**Directions**:
Your task is to give the number of lines below that contain "newcommand". Give no other text.

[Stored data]
= = = = =

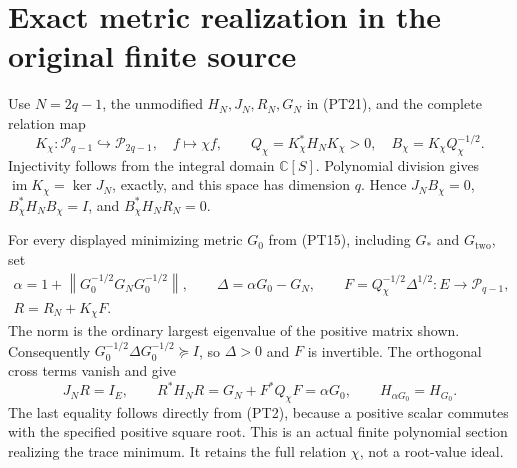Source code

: \documentclass[11pt]{article}
\newcommand{\C}{\mathbb C}
\newcommand{\PP}{\mathcal P}
\newcommand{\norm}[1]{\left\lVert#1\right\rVert}
\DeclareMathOperator{\im}{im}
\begin{document}
\section{Exact metric realization in the original finite source}

Use \(N=2q-1\), the unmodified \(H_N,J_N,R_N,G_N\) in
(PT21), and the complete relation map
\begin{equation}\tag{PT27}
 K_\chi:\PP_{q-1}\hookrightarrow\PP_{2q-1},\quad
 f\mapsto\chi f,\qquad
 Q_\chi=K_\chi^*H_NK_\chi>0,\quad
 B_\chi=K_\chi Q_\chi^{-1/2}.
\end{equation}
Injectivity follows from the integral domain \(\C[S]\).
Polynomial division gives \(\im K_\chi=\ker J_N\), exactly,
and this space has dimension \(q\). Hence
\(J_NB_\chi=0\), \(B_\chi^*H_NB_\chi=I\), and
\(B_\chi^*H_NR_N=0\).

For every displayed minimizing metric \(G_0\) from (PT15),
including \(G_*\) and \(G_{\mathrm{two}}\), set
\begin{equation}\tag{PT28}
 \begin{gathered}
 \alpha=1+\norm{G_0^{-1/2}G_NG_0^{-1/2}},\qquad
 \Delta=\alpha G_0-G_N,\qquad
 F=Q_\chi^{-1/2}\Delta^{1/2}:E\longrightarrow\PP_{q-1},\\
 R=R_N+K_\chi F.
 \end{gathered}
\end{equation}
The norm is the ordinary largest eigenvalue of the positive matrix
shown. Consequently
\(G_0^{-1/2}\Delta G_0^{-1/2}\succeq I\), so \(\Delta>0\)
and \(F\) is invertible. The orthogonal cross terms vanish and give
\begin{equation}\tag{PT29}
 J_NR=I_E,\qquad R^*H_NR=G_N+F^*Q_\chi F
                         =\alpha G_0,\qquad
 H_{\alpha G_0}=H_{G_0}.
\end{equation}
The last equality follows directly from (PT2), because a positive
scalar commutes with the specified positive square root. This is
an actual finite polynomial section realizing the trace minimum.
It retains the full relation \(\chi\), not a root-value ideal.
\end{document}
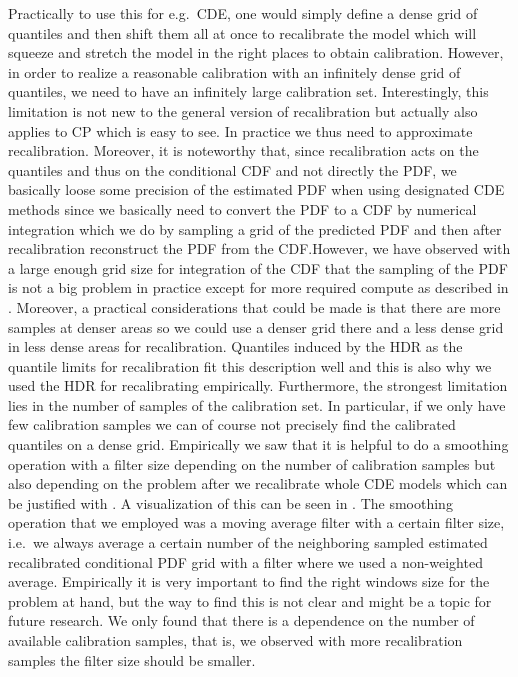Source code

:Practically to use this for e.g.\ CDE, one would simply define a dense grid of quantiles and then shift them all at once to recalibrate the model which will squeeze and stretch the model in the right places to obtain calibration. However, in order to realize a reasonable calibration with an infinitely dense grid of quantiles, we need to have an infinitely large calibration set. Interestingly, this limitation is not new to the general version of recalibration but actually also applies to CP which is easy to see. In practice we thus need to approximate recalibration. Moreover, it is noteworthy that, since recalibration acts on the quantiles and thus on the conditional CDF and not directly the PDF, we basically loose some precision of the estimated PDF when using designated CDE methods since we basically need to convert the PDF to a CDF by numerical integration which we do by sampling a grid of the predicted PDF and then after recalibration reconstruct the PDF from the CDF.\@ However, we have observed with a large enough grid size for integration of the CDF that the sampling of the PDF is not a big problem in practice except for more required compute as described in . Moreover, a practical considerations that could be made is that there are more samples at denser areas so we could use a denser grid there and a less dense grid in less dense areas for recalibration. Quantiles induced by the HDR as the quantile limits for recalibration fit this description well and this is also why we used the HDR for recalibrating empirically. Furthermore, the strongest limitation lies in the number of samples of the calibration set. In particular, if we only have few calibration samples we can of course not precisely find the calibrated quantiles on a dense grid. Empirically we saw that it is helpful to do a smoothing operation with a filter size depending on the number of calibration samples but also depending on the problem after we recalibrate whole CDE models which can be justified with . A visualization of this can be seen in . The smoothing operation that we employed was a moving average filter with a certain filter size, i.e.\ we always average a certain number of the neighboring sampled estimated recalibrated conditional PDF grid with a filter where we used a non-weighted average. Empirically it is very important to find the right windows size for the problem at hand, but the way to find this is not clear and might be a topic for future research. We only found that there is a dependence on the number of available calibration samples, that is, we observed with more recalibration samples the filter size should be smaller.

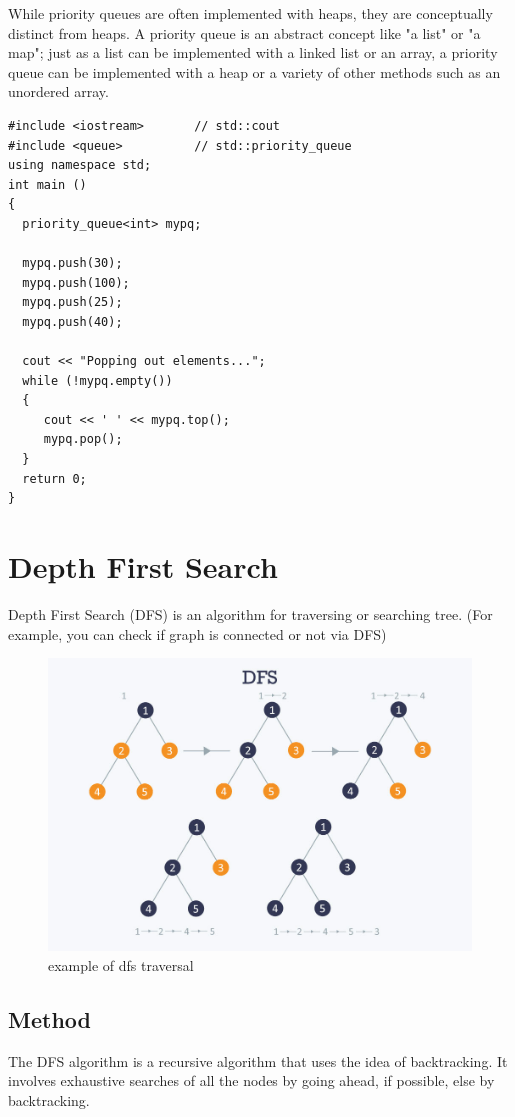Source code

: \documentclass[12pt]{article}
\begin{document}
    While priority queues are often implemented with heaps, they are conceptually distinct from heaps. A priority queue is an abstract concept like "a list" or "a map"; just as a list can be implemented with a linked list or an array, a priority queue can be implemented with a heap or a variety of other methods such as an unordered array. \cite{8,9}
    \begin{verbatim}
#include <iostream>       // std::cout
#include <queue>          // std::priority_queue
using namespace std;
int main ()
{
  priority_queue<int> mypq;

  mypq.push(30);
  mypq.push(100);
  mypq.push(25);
  mypq.push(40);

  cout << "Popping out elements...";
  while (!mypq.empty())
  {
     cout << ' ' << mypq.top();
     mypq.pop();
  }
  return 0;
}
\end{verbatim}

    

\section{Depth First Search}

    Depth First Search (DFS) is an algorithm for traversing or searching tree. (For example, you can check if graph is connected or not via DFS)  \cite{15}

    \begin{figure}[h]
      \centering
         \includegraphics[width=\linewidth /3*2]{9fa1119.jpg}
     \caption{example of dfs traversal}
    \end{figure}    
    \subsection{Method}
        The DFS algorithm is a recursive algorithm that uses the idea of backtracking. It involves exhaustive searches of all the nodes by going ahead, if possible, else by backtracking.
\end{document}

= = = = =

**Response**:
3